Zetterberg and Cleary are both interesting cases looking at this, because context-free, it looks like their teammates hurt them and they hurt their teammates. More likely what these numbers tell us is that these are to very versatile players who fit nicely wherever they are. The numbers of those two may be negative, but they are very close to zero. What this tells us is that, regardless of situation or teammates, they're going to to keep doing their jobs. 

Helm and Eaves here are a bit of a special case of two people who shared a lot of a specific kind of ice time hurting one another.  These two led the Red Wings in time spent on the PK. While that time wasn't counted for the chart above, what was counted was all the time they were on the ice at the end of a penalty and had to keep playing a defensive role.  Now the CSSI plus/minus wrap-up shows that neither of them had a minus cleared for a goal scored between the time a penalty ended and the player got back into the play, but it does not account for what essentially becomes a defensive zone start for the purpose of the final rating and what kind of hit that can put on a pair's expectation to score and prevent goals. 

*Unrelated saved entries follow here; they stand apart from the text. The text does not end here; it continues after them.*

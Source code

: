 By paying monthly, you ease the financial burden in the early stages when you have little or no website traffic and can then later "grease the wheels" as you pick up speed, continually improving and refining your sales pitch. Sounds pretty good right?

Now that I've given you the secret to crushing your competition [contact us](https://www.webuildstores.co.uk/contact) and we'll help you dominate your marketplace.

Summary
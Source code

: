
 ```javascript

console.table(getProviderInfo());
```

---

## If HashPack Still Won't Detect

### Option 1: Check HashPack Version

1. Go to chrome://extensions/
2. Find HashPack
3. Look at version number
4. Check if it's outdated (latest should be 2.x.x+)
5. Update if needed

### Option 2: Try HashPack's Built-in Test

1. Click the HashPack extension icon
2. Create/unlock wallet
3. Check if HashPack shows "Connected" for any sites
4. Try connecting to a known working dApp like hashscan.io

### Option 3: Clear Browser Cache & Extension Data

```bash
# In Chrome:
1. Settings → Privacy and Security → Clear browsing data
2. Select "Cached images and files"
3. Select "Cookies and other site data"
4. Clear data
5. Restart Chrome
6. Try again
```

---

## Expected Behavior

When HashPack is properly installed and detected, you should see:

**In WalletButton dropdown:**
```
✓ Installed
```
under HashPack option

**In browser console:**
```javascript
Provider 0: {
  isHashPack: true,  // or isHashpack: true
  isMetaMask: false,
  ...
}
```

What is not adequately accounted is that Jiri Hudler was just behind Eaves for worst efficiency effect on his teammates. Hudler played exactly zilch on the PK this season and got more PP minutes than Filppula, Bertuzzi, Cleary, or any of the bottom-six guys. Hudler started in the offensive zone 57.3% of the time, just one percent lower than Abdelkader. When given the fact that he was handed a better opportunity to succeed than several of his fellow forwards, Hudler had a highly negative effect on his linemates due to his streakiness. If not for the hot streak he went on when paired with Datsyuk and Cleary in early February, this season would have been a complete disaster for him instead of just a partial one. I honestly hope he plays well this year and shuts everybody up (because I'm a Wings fan and why the hell wouldn't I?).